Brief: In the entries below, find the string "memoria" and return each line holding it.

┄┄┄┄┄┄

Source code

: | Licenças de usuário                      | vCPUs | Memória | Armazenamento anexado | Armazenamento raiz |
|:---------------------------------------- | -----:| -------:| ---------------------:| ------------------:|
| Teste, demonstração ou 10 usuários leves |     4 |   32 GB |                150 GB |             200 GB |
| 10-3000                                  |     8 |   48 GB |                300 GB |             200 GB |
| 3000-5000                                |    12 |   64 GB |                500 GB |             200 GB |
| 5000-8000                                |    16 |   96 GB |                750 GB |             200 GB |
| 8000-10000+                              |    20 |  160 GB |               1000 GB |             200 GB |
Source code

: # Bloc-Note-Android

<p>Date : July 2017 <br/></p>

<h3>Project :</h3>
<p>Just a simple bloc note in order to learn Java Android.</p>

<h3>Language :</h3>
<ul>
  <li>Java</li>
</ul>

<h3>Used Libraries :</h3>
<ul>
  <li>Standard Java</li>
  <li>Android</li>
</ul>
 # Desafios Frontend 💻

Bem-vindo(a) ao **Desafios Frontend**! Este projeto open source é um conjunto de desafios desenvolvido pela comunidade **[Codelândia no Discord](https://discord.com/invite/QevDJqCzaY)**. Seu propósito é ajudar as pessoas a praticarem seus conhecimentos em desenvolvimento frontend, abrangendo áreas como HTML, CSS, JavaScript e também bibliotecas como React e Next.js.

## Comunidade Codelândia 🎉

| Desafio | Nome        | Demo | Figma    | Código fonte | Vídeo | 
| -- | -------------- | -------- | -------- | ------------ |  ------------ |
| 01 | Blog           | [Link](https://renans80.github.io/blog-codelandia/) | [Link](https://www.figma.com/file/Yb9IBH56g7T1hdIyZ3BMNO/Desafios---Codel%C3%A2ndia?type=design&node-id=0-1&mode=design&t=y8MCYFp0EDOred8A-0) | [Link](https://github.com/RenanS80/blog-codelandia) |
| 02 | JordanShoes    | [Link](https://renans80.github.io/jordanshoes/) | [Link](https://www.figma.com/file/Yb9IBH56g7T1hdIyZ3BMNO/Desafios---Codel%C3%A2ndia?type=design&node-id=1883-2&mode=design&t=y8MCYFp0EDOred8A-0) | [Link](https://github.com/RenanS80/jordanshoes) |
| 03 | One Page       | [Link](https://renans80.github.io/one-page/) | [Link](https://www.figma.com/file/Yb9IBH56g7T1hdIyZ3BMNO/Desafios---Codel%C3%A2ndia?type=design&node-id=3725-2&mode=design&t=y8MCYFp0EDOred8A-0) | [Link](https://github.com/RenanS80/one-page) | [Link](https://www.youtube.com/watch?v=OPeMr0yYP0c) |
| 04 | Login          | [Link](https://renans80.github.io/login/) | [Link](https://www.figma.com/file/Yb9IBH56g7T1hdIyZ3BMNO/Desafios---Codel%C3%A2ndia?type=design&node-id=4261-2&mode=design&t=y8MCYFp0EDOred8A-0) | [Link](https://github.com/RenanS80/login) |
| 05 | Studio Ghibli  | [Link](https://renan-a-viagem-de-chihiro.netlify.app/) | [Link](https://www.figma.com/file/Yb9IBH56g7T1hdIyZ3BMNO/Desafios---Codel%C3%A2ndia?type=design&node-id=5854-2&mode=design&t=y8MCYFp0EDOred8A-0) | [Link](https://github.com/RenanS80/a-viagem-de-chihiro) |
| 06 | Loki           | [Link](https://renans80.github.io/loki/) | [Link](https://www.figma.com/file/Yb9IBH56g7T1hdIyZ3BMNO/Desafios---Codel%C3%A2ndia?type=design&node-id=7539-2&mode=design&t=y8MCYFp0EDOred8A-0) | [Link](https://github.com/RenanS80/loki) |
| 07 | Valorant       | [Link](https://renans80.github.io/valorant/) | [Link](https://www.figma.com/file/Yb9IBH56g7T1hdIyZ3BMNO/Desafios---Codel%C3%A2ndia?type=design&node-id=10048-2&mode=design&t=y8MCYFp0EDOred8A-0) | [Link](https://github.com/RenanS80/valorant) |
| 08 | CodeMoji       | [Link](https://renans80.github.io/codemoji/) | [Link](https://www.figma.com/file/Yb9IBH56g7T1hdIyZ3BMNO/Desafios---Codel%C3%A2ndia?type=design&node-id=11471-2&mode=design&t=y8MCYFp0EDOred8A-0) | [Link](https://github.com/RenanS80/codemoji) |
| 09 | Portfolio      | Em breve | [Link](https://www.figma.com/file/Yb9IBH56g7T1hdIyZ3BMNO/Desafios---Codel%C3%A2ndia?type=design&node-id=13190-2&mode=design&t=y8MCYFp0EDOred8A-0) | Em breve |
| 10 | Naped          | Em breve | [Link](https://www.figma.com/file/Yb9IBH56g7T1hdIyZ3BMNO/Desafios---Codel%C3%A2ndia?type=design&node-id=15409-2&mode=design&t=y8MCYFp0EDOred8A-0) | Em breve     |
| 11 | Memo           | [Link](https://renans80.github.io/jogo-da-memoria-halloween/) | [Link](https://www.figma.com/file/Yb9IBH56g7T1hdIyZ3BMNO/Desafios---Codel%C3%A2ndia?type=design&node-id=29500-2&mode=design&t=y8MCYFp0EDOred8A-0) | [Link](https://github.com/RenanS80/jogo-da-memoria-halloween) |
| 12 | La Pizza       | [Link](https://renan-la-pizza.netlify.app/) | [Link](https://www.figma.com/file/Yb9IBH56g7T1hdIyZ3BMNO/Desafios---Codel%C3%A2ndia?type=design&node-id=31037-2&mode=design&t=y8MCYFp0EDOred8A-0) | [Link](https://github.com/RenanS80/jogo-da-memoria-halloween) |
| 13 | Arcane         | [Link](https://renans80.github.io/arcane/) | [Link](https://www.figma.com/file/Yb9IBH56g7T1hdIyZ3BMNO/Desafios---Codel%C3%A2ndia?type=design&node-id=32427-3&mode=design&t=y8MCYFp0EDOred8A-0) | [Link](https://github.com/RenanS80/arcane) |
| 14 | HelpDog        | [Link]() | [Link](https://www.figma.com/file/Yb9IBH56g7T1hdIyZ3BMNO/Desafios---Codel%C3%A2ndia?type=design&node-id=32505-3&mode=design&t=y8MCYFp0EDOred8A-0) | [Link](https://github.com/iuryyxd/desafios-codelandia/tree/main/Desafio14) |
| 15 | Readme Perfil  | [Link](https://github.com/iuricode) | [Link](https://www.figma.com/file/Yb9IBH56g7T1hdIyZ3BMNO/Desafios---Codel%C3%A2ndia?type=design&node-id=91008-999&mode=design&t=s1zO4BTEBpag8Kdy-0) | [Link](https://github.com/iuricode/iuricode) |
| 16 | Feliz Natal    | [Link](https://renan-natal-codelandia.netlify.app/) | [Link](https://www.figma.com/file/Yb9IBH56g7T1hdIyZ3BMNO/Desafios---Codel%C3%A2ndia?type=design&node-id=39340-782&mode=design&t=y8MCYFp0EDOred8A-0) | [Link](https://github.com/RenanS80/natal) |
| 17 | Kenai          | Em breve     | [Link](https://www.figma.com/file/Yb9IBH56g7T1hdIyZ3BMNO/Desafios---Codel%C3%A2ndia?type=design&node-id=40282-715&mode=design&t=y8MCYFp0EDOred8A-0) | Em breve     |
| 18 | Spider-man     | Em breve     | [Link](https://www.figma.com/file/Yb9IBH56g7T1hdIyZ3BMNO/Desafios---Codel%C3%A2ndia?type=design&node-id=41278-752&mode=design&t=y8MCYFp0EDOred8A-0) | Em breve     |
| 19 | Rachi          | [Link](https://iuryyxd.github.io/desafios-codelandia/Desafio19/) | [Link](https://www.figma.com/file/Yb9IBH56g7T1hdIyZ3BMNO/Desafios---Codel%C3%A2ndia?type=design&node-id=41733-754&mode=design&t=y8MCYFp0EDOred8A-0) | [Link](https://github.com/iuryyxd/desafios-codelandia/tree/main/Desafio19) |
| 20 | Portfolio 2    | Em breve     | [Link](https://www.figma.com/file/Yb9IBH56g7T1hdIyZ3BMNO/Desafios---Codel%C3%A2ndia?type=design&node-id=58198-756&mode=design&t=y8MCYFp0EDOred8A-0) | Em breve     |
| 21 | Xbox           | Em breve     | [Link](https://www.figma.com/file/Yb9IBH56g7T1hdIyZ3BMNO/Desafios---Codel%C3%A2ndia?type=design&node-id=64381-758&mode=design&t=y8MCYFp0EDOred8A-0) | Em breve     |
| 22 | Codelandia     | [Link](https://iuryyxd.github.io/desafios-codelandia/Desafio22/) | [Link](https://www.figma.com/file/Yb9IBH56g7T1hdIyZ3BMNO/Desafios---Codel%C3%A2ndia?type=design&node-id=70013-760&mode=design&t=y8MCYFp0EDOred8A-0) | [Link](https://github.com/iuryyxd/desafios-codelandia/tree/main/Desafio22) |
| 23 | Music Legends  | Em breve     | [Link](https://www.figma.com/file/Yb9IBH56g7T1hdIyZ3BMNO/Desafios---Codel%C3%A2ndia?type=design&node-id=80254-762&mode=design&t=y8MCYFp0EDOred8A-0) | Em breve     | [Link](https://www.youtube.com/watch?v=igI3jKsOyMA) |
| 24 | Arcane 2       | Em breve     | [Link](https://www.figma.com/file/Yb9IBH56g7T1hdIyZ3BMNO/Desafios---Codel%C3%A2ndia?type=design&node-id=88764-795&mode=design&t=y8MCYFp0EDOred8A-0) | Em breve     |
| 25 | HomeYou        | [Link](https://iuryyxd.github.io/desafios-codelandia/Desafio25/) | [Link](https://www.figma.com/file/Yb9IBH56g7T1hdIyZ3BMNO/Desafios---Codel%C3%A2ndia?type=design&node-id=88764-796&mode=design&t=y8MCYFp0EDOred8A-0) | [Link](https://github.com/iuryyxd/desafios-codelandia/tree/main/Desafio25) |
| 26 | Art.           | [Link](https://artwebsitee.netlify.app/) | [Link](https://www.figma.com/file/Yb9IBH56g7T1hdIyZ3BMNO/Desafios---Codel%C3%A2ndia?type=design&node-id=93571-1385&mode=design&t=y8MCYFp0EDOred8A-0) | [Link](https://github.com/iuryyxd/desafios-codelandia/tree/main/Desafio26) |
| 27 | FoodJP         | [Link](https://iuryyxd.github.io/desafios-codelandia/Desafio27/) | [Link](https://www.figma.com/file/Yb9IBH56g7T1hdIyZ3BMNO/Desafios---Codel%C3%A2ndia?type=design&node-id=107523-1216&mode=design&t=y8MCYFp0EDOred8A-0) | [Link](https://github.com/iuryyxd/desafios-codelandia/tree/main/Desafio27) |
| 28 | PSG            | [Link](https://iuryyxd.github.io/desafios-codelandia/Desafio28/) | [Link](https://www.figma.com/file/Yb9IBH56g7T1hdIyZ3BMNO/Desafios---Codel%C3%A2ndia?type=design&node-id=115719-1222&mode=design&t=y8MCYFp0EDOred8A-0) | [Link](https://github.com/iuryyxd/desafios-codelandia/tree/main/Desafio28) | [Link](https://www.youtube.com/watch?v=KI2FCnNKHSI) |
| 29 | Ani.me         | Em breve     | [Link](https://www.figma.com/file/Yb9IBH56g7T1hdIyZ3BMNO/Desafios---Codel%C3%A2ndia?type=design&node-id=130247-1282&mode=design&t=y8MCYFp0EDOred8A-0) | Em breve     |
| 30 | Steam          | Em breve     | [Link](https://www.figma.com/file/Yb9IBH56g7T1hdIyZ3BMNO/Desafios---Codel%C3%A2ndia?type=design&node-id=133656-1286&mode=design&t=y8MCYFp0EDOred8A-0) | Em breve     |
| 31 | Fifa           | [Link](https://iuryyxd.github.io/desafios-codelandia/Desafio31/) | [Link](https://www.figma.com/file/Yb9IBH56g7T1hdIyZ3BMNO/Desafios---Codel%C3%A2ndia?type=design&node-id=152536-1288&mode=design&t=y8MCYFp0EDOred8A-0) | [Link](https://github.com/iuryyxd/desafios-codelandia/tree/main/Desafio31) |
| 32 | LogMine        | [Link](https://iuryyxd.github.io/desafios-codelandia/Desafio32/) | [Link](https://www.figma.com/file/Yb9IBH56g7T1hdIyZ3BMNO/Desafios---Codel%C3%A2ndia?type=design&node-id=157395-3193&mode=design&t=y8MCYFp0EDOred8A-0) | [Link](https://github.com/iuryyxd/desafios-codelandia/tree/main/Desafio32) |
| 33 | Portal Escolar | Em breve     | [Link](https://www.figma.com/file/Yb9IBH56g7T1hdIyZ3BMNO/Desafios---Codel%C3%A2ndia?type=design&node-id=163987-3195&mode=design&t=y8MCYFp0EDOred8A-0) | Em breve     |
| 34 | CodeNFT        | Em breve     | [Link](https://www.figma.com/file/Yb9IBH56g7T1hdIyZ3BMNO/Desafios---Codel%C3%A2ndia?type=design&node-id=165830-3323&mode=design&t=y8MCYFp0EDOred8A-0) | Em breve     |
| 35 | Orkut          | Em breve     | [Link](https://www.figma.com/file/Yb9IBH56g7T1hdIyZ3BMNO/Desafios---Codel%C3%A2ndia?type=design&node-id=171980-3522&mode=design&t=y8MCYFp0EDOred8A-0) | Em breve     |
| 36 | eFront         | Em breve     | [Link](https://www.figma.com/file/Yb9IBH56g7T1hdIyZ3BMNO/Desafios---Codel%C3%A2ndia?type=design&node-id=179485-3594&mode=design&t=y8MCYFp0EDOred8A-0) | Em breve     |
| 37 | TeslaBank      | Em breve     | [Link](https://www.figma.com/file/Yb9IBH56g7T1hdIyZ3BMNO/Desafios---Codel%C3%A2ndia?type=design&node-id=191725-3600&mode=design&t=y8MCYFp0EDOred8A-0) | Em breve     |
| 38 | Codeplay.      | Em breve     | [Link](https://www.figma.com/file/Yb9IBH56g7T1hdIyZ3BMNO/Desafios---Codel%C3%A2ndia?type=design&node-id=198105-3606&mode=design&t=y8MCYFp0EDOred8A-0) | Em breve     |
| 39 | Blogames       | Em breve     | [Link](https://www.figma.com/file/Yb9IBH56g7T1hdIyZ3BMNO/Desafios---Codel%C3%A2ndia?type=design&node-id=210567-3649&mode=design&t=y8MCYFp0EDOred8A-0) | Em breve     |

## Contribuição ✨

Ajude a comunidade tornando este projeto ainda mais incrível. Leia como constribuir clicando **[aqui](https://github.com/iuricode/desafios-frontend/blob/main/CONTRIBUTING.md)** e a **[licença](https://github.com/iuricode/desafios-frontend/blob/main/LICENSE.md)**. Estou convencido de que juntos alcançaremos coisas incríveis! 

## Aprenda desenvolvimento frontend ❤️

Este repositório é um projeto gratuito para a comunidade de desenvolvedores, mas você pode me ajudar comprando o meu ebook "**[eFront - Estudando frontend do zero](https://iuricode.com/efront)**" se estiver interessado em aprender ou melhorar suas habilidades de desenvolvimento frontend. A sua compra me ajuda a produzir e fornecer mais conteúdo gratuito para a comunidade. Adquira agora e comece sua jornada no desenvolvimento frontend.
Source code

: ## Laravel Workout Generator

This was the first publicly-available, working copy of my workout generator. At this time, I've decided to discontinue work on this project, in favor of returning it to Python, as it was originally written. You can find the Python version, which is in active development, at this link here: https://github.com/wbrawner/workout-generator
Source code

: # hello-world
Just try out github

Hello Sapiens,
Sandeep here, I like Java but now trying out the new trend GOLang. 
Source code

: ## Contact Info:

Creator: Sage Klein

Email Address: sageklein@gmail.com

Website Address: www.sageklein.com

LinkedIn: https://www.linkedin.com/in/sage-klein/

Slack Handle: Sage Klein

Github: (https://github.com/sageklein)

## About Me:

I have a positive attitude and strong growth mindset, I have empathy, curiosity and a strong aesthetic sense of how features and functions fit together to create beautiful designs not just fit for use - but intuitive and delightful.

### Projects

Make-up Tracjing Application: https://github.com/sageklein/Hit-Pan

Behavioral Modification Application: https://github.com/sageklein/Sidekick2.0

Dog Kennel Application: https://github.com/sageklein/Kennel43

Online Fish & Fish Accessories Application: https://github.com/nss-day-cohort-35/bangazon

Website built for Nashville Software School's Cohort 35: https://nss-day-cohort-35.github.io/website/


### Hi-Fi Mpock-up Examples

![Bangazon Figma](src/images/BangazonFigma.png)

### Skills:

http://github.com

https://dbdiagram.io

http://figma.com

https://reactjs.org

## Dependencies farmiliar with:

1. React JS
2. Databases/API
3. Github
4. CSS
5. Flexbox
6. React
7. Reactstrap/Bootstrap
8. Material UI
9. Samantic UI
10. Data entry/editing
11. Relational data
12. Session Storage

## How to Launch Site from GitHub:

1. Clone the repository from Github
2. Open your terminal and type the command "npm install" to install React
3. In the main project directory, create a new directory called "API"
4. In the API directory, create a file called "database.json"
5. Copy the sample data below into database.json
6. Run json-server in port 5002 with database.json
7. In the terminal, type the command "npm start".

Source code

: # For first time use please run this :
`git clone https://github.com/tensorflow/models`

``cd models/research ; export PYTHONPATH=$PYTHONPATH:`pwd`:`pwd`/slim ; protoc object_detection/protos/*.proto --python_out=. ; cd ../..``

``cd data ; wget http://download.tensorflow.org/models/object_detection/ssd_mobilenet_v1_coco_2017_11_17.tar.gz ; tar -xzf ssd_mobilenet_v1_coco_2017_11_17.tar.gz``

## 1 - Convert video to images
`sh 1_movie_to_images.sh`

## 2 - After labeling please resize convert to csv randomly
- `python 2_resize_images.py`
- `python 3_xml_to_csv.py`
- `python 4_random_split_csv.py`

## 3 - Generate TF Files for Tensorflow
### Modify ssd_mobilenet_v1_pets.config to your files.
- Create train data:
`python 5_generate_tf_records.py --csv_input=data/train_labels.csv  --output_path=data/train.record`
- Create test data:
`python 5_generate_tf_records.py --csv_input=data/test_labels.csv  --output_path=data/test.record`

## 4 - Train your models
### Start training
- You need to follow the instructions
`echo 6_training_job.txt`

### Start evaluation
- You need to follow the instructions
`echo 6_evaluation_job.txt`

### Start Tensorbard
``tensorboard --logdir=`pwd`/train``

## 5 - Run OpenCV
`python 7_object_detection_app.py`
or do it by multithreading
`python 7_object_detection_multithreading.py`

┄┄┄┄┄┄

Answer space:
| 11 | Memo           | [Link](https://renans80.github.io/jogo-da-memoria-halloween/) | [Link](https://www.figma.com/file/Yb9IBH56g7T1hdIyZ3BMNO/Desafios---Codel%C3%A2ndia?type=design&node-id=29500-2&mode=design&t=y8MCYFp0EDOred8A-0) | [Link](https://github.com/RenanS80/jogo-da-memoria-halloween) |
| 12 | La Pizza       | [Link](https://renan-la-pizza.netlify.app/) | [Link](https://www.figma.com/file/Yb9IBH56g7T1hdIyZ3BMNO/Desafios---Codel%C3%A2ndia?type=design&node-id=31037-2&mode=design&t=y8MCYFp0EDOred8A-0) | [Link](https://github.com/RenanS80/jogo-da-memoria-halloween) |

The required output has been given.